If I delete the said line Twig complains:
Method "0" for object "Symfony\Component\Form\FormView" does not exist in
/Applications/MAMP/htdocs/symfony-standard-2.1/src/Yanic/EventBundle/Resources/views/Booking/index.html.twig
at line 27
EDIT: The addParticipant is the default methos generated by the doctrine:generate:entities command
/**
* Add Participants
*
* #param \Yanic\EventBundle\Entity\Participant $participants
* #return Booking
*/
public function addParticipant(\Yanic\EventBundle\Entity\Participant $participants)
{
$this->Participants[] = $participants;
return $this;
}
I'm sure that I'm doing something wrong, but can't find the clue :-(
I guess you are a bit lost on Symfony2 form collection, though I think you already read http://symfony.com/doc/current/cookbook/form/form_collections.html.
Here I will just emphasize the doc, help other SO readers, and exercise myself a bit on answering question.. :)
First, you must have at least two entities. In your case, Booking and Participant. In Booking entity, add the following. Because you use Doctrine, Participant must be wrapped in ArrayCollection.

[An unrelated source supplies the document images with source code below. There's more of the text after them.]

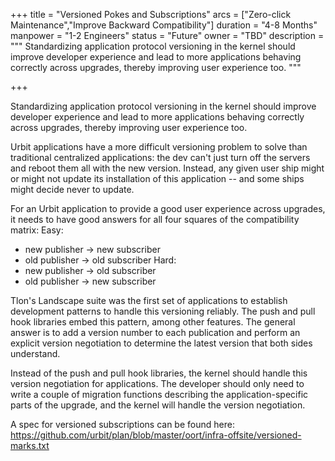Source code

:+++
title = "Versioned Pokes and Subscriptions"
arcs = ["Zero-click Maintenance","Improve Backward Compatibility"]
duration = "4-8 Months"
manpower = "1-2 Engineers"
status = "Future"
owner = "TBD"
description = """
Standardizing application protocol versioning in the kernel should improve developer experience and lead to more applications behaving correctly across upgrades, thereby improving user experience too.
"""

+++

Standardizing application protocol versioning in the kernel should improve developer experience and lead to more applications behaving correctly across upgrades, thereby improving user experience too.

Urbit applications have a more difficult versioning problem to solve than traditional centralized applications: the dev can't just turn off the servers and reboot them all with the new version.  Instead, any given user ship might or might not update its installation of this application -- and some ships might decide never to update.

For an Urbit application to provide a good user experience across upgrades, it needs to have good answers for all four squares of the compatibility matrix:
Easy:
- new publisher -> new subscriber
- old publisher -> old subscriber
Hard:
- new publisher -> old subscriber
- old publisher -> new subscriber

Tlon's Landscape suite was the first set of applications to establish development patterns to handle this versioning reliably.  The push and pull hook libraries embed this pattern, among other features.  The general answer is to add a version number to each publication and perform an explicit version negotiation to determine the latest version that both sides understand.

Instead of the push and pull hook libraries, the kernel should handle this version negotiation for applications.  The developer should only need to write a couple of migration functions describing the application-specific parts of the upgrade, and the kernel will handle the version negotiation.

A spec for versioned subscriptions can be found here:
https://github.com/urbit/plan/blob/master/oort/infra-offsite/versioned-marks.txt
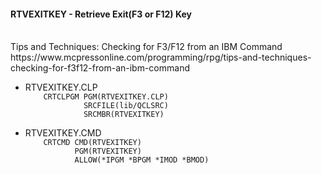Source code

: <h4>RTVEXITKEY - Retrieve Exit(F3 or F12) Key</h4><br />
Tips and Techniques: Checking for F3/F12 from an IBM Command<br />
https://www.mcpressonline.com/programming/rpg/tips-and-techniques-checking-for-f3f12-from-an-ibm-command

<ul>
  <li>RTVEXITKEY.CLP<code>
    CRTCLPGM PGM(RTVEXITKEY.CLP) 
             SRCFILE(lib/QCLSRC) 
             SRCMBR(RTVEXITKEY)
  </code></li>
  <li>RTVEXITKEY.CMD<code>
    CRTCMD CMD(RTVEXITKEY) 
           PGM(RTVEXITKEY) 
           ALLOW(*IPGM *BPGM *IMOD *BMOD)</code></li>
</ul>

use Doctrine\Common\Collections\ArrayCollection;
class Booking() {
// ...
protected $participants;
public function __construct()
{
$this->participants = new ArrayCollection();
}
public function getParticipants()
{
return $this->participants;
}
public function setParticipants(ArrayCollection $participants)
{
$this->participants = $participants;
}
}
Second, your Participant entity could be anything. Just for example:
class Participant
{
private $name;
public function setName($name) {
$this->name = $name;
return $this;
}
public function getName() {
return $this->name;
}
}
Third, your BookingType should contain collection of ParticipantType, something like this:
// ...
$builder->add('participants', 'collection', array('type' => new ParticipantType()));
Fourth, the ParticipantType is straightforward. According to my example before:
// ...
$builder->add('name', 'text', array('required' => true));
Last, in BookingController, add the necessary amount of Participant to create a collection.
// ...
$entity = new Booking();
$participant1 = new Participant();
$participant1->name = 'participant1';
$entity->getParticipants()->add($participant1); // add entry to ArrayCollection
$participant2 = new Participant();
$participant2->name = 'participant2';
$entity->getParticipants()->add($participant2); // add entry to ArrayCollection
think you have to add here the type:
->add('Participants', 'collection', array('type' => 'YourParticipantType'));
Could you also paste in here the declaration of your addParticipant function from the model? Seems that there's something fishy too.